╭──

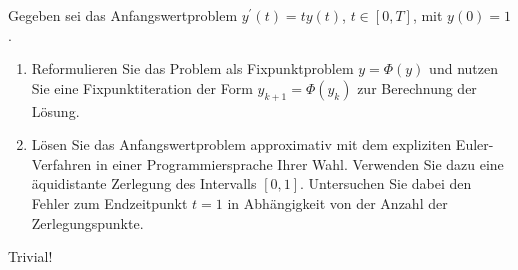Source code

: \begin{exercise}

Gegeben sei das Anfangswertproblem $y^\prime(t) = t y(t)$, $t \in [0, T]$, mit $y(0) = 1$.

\begin{enumerate}[label = \textbf{\alph*)}]

  \item
  Reformulieren Sie das Problem als Fixpunktproblem $y = \Phi(y)$ und nutzen Sie eine Fixpunktiteration der Form $y_{k+1} = \Phi(y_k)$ zur Berechnung der Lösung.

  \item
  Lösen Sie das Anfangswertproblem approximativ mit dem expliziten Euler-Verfahren in einer
  Programmiersprache Ihrer Wahl.
  Verwenden Sie dazu eine äquidistante Zerlegung des Intervalls $[0, 1]$.
  Untersuchen Sie dabei den Fehler zum Endzeitpunkt $t = 1$ in Abhängigkeit von der Anzahl der Zerlegungspunkte.

\end{enumerate}

\end{exercise}

\begin{solution}

Trivial!

\end{solution}
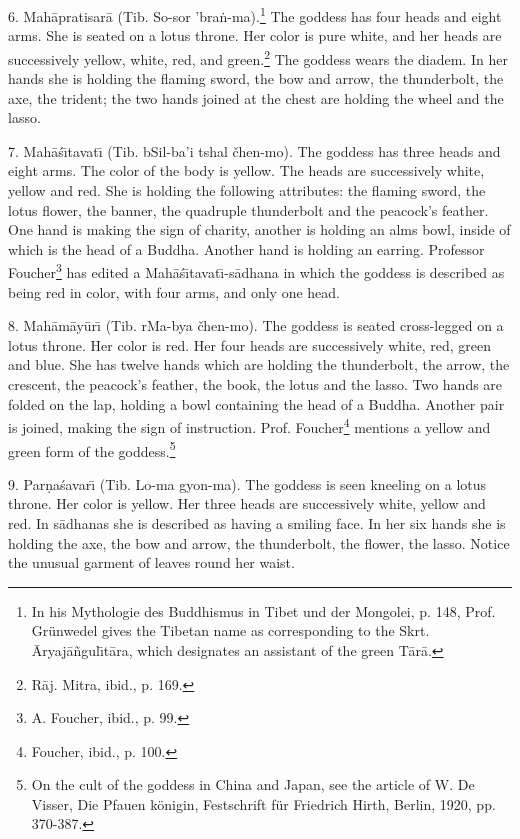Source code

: \documentclass[a4paper, 12pt, oneside]{article}
\begin{document}
6. Mah\={a}pratisar\={a} (Tib. So-sor 'bra\.{n}-ma).\footnote{In his Mythologie des Buddhismus in Tibet und der Mongolei, p. 148, Prof. Grünwedel gives the Tibetan name as corresponding to the Skrt. \={A}ryaj\={a}\~{n}gul\={\i}t\={a}ra, which designates an assistant of the green T\={a}r\={a}.} The goddess has four heads and eight arms. She is seated on a lotus throne. Her color is pure white, and her heads are successively yellow, white, red, and green.\footnote{R\={a}j. Mitra, ibid., p. 169.} The goddess wears the diadem. In her hands she is holding the flaming sword, the bow and arrow, the thunderbolt, the axe, the trident; the two hands joined at the chest are holding the wheel and the lasso.

7. Mah\={a}\'{s}\={\i}tavat\={\i} (Tib. bSil-ba'i tshal čhen-mo). The goddess has three heads and eight arms. The color of the body is yellow. The heads are successively white, yellow and red. She is holding the following attributes: the flaming sword, the lotus flower, the banner, the quadruple thunderbolt and the peacock's feather. One hand is making the sign of charity, another is holding an alms bowl, inside of which is the head of a Buddha. Another hand is holding an earring. Professor Foucher\footnote{A. Foucher, ibid., p. 99.} has edited a Mah\={a}\'{s}\={\i}tavat\={\i}-s\={a}dhana in which the goddess is described as being red in color, with four arms, and only one head.

8. Mah\={a}m\={a}y\={u}r\={\i} (Tib. rMa-bya čhen-mo). The goddess is seated cross-legged on a lotus throne. Her color is red. Her four heads are successively white, red, green and blue. She has twelve hands which are holding the thunderbolt, the arrow, the crescent, the peacock's feather, the book, the lotus and the lasso. Two hands are folded on the lap, holding a bowl containing the head of a Buddha. Another pair is joined, making the sign of instruction. Prof. Foucher\footnote{Foucher, ibid., p. 100.} mentions a yellow and green form of the goddess.\footnote{On the cult of the goddess in China and Japan, see the article of W. De Visser, Die Pfauen königin, Festschrift für Friedrich Hirth, Berlin, 1920, pp. 370-387.}

9. Par\d{n}a\'{s}avar\={\i} (Tib. Lo-ma gyon-ma). The goddess is seen kneeling on a lotus throne. Her color is yellow. Her three heads are successively white, yellow and red. In s\={a}dhanas she is described as having a smiling face. In her six hands she is holding the axe, the bow and arrow, the thunderbolt, the flower, the lasso. Notice the unusual garment of leaves round her waist.
\end{document}
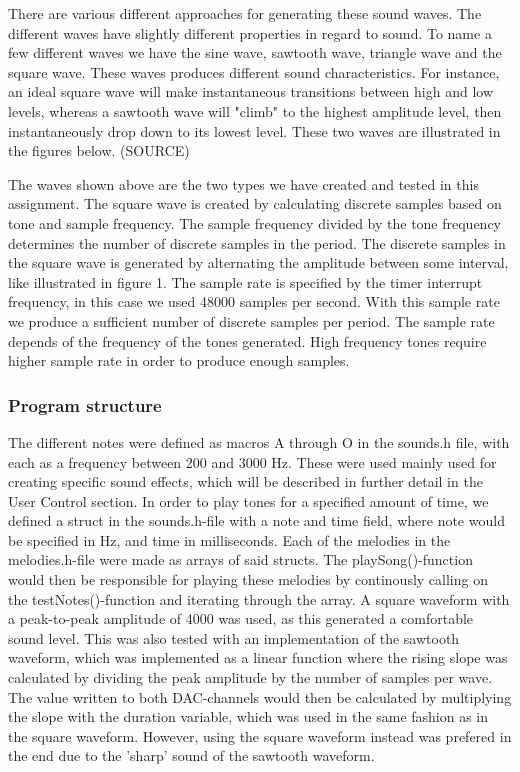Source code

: There are various different approaches for generating these sound waves. The different waves have slightly different properties in regard to sound. To name a few different waves we have the sine wave, sawtooth wave, triangle wave and the square wave. These waves produces different sound characteristics. For instance, an ideal square wave will make instantaneous transitions between high and low levels, whereas a sawtooth wave will "climb" to the highest amplitude level, then instantaneously drop down to its lowest level. These two waves are illustrated in the figures below. (SOURCE)




The waves shown above are the two types we have created and tested in this assignment. The square wave is created by calculating discrete samples based on tone and sample frequency. The sample frequency divided by the tone frequency determines the number of discrete samples in the period. The discrete samples in the square wave is generated by alternating the amplitude between some interval, like illustrated in figure 1. The sample rate is specified by the timer interrupt frequency, in this case we used 48000 samples per second. With this sample rate we produce a sufficient number of discrete samples per period. The sample rate depends of the frequency of the tones generated. High frequency tones require higher sample rate in order to produce enough samples. 

 

\subsubsection{Program structure}

The different notes were defined as macros A through O in the sounds.h file, with each as a frequency between 200 and 3000 Hz. These were used mainly used for creating specific sound effects, which will be described in further detail in the User Control section.
	In order to play tones for a specified amount of time, we defined a struct in the sounds.h-file with a note and time field, where note would be specified in Hz, and time in milliseconds. Each of the melodies in the melodies.h-file were made as arrays of said structs. The playSong()-function would then be responsible for playing these melodies by continously calling on the testNotes()-function and iterating through the array. A square waveform with a peak-to-peak amplitude of 4000 was used, as this generated a comfortable sound level. This was also tested with an implementation of the sawtooth waveform, which was implemented as a linear function where the rising slope was calculated by dividing the peak amplitude by the number of samples per wave. The value written to both DAC-channels would then be calculated by multiplying the slope with the duration variable, which was used in the same fashion as in the square waveform. However, using the square waveform instead was prefered in the end due to the 'sharp' sound of the sawtooth waveform.

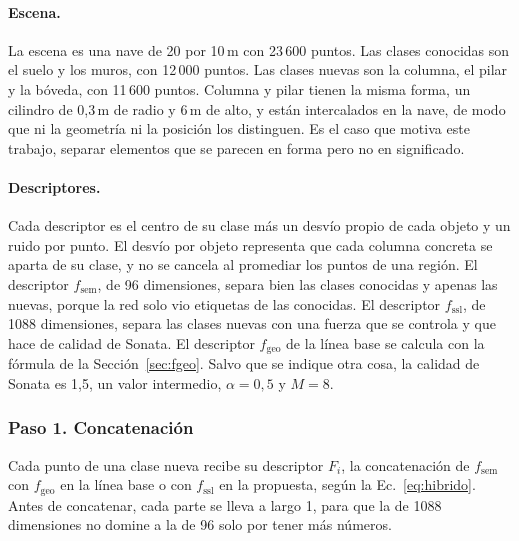 \paragraph*{Escena.}
La escena es una nave de 20 por 10\,m con 23\,600 puntos. Las clases conocidas
son el suelo y los muros, con 12\,000 puntos. Las clases nuevas son la columna,
el pilar y la bóveda, con 11\,600 puntos. Columna y pilar tienen la misma forma,
un cilindro de 0{,}3\,m de radio y 6\,m de alto, y están intercalados en la nave,
de modo que ni la geometría ni la posición los distinguen. Es el caso que motiva
este trabajo, separar elementos que se parecen en forma pero no en significado.

\paragraph*{Descriptores.}
Cada descriptor es el centro de su clase más un desvío propio de cada objeto y
un ruido por punto. El desvío por objeto representa que cada columna concreta se
aparta de su clase, y no se cancela al promediar los puntos de una región. El
descriptor $f_{\mathrm{sem}}$, de 96 dimensiones, separa bien las clases
conocidas y apenas las nuevas, porque la red solo vio etiquetas de las conocidas.
El descriptor $f_{\mathrm{ssl}}$, de 1088 dimensiones, separa las clases nuevas
con una fuerza que se controla y que hace de calidad de Sonata. El descriptor
$f_{\mathrm{geo}}$ de la línea base se calcula con la fórmula de la
Sección~\ref{sec:fgeo}. Salvo que se indique otra cosa, la calidad de Sonata es
1{,}5, un valor intermedio, $\alpha=0{,}5$ y $M=8$.

\subsubsection*{Paso 1. Concatenación}

Cada punto de una clase nueva recibe su descriptor $F_i$, la concatenación de
$f_{\mathrm{sem}}$ con $f_{\mathrm{geo}}$ en la línea base o con
$f_{\mathrm{ssl}}$ en la propuesta, según la Ec.~\eqref{eq:hibrido}. Antes de
concatenar, cada parte se lleva a largo 1, para que la de 1088 dimensiones no
domine a la de 96 solo por tener más números.

\begin{algorithm}[H]
\small
\caption{Paso 1 del Módulo~4, concatenación.}
\end{algorithm}

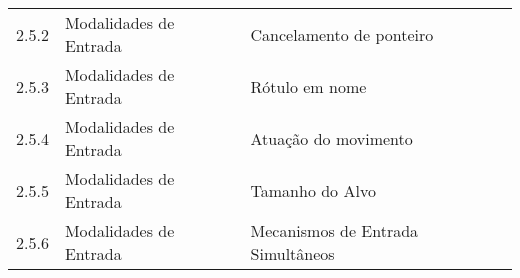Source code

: \begin{table}[]
\begin{tabular}{lll}
 2.5.2           & Modalidades de Entrada & Cancelamento de ponteiro                                                             \\
 
 2.5.3           & Modalidades de Entrada & Rótulo em nome                                                                       \\
 
 2.5.4           & Modalidades de Entrada & Atuação do movimento                                                                 \\
 
 2.5.5           & Modalidades de Entrada & Tamanho do Alvo                                                                     \\

 2.5.6           & Modalidades de Entrada & Mecanismos de Entrada Simultâneos                                                   \\
 \hline
 \end{tabular}
\end{table}



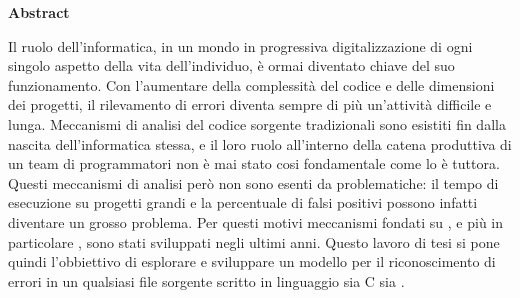 \makeatletter
\if@titlepage
  \newenvironment{abstract}{%
      \titlepage
      \null\vfil
      \@beginparpenalty\@lowpenalty
      \begin{center}%
        \bfseries Abstract
        \@endparpenalty\@M
      \end{center}}%
     {\par\vfil\null\endtitlepage}
\else
  \newenvironment{abstract}{%
      \if@twocolumn
        \section*{\abstractname}%
      \else
        \small
        \begin{center}%
          {\bfseries \abstractname\vspace{-.5em}\vspace{\z@}}%
        \end{center}%
        \quotation
      \fi}
      {\if@twocolumn\else\endquotation\fi}
\fi
\makeatother

\begin{abstract}
  Il ruolo dell'informatica, in un mondo in progressiva digitalizzazione di ogni singolo aspetto della vita dell'individuo, è ormai diventato chiave del suo funzionamento. 
  Con l'aumentare della complessità del codice e delle dimensioni dei progetti, il rilevamento di errori diventa sempre di più un'attività difficile e lunga. Meccanismi di analisi
  del codice sorgente tradizionali sono esistiti fin dalla nascita dell'informatica stessa, e il loro ruolo all'interno della catena produttiva di un team di programmatori non è mai stato cosi fondamentale come 
  lo è tuttora. Questi meccanismi di analisi però non sono esenti da problematiche: il tempo di esecuzione su progetti grandi e la percentuale di falsi positivi possono infatti diventare un grosso problema.
  Per questi motivi meccanismi fondati su \ML, e più in particolare \DL, sono stati sviluppati negli ultimi anni. Questo lavoro di tesi si pone quindi l'obbiettivo di esplorare e sviluppare un modello per il riconoscimento di errori
  in un qualsiasi file sorgente scritto in linguaggio sia C sia \CC.


\end{abstract}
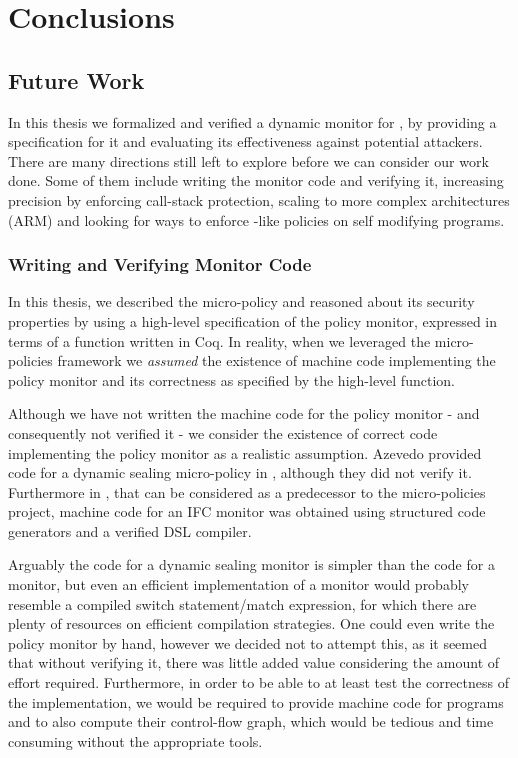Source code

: \chapter{Conclusions}
\label{ch:conclusion}
\section{Future Work}

In this thesis we formalized and verified a dynamic monitor for \CFI,
by providing a specification for it and evaluating its effectiveness
against potential attackers. There are many directions still left to
explore before we can consider our work done. Some of them include
writing the \CFI monitor code and verifying it, increasing precision
by enforcing call-stack protection, scaling to more complex
architectures (\EG ARM) and looking for ways to enforce \CFI-like policies on
self modifying programs.

\subsection{Writing and Verifying Monitor Code}

In this thesis, we described the \CFI micro-policy and reasoned about
its security properties by using a high-level specification of the
policy monitor, expressed in terms of a \TRANSFER function written in
Coq. In reality, when we leveraged the micro-policies framework we
\emph{assumed} the existence of machine code implementing the \CFI
policy monitor and its correctness as specified by the high-level
\TRANSFER function.

Although we have not written the machine code for the policy monitor -
and consequently not verified it - we consider the existence of
correct code implementing the policy monitor as a realistic
assumption. Azevedo \ETAL provided code for a dynamic sealing
micro-policy in \cite{popl2015}, although they did not verify it.
Furthermore in \cite{PicoCoq2013}, that can be considered as a predecessor
to the micro-policies project, machine code for an IFC
monitor was obtained using structured code generators and a verified
DSL compiler.

Arguably the code for a dynamic sealing monitor is simpler than the
code for a \CFI monitor, but even an efficient implementation of a
\CFI monitor would probably resemble a compiled switch statement/match
expression, for which there are plenty of resources on efficient
compilation strategies. One could even write the \CFI policy monitor
by hand, however we decided not to attempt this, as it seemed that
without verifying it, there was little added value considering the
amount of effort required. Furthermore, in order to be able to at
least test the correctness of the implementation, we would be required
to provide machine code for programs and to also compute their control-flow
graph, which would be tedious and time consuming without the appropriate tools.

╰──

YOUR OBJECTIVE: In the listing above, start at the line with "explore before we", go on through the line with "and Verifying Monitor", and copy each of those lines exactly; leave out all the rest.

ANSWER TO THE PROBLEM:
explore before we can consider our work done. Some of them include
writing the \CFI monitor code and verifying it, increasing precision
by enforcing call-stack protection, scaling to more complex
architectures (\EG ARM) and looking for ways to enforce \CFI-like policies on
self modifying programs.

\subsection{Writing and Verifying Monitor Code}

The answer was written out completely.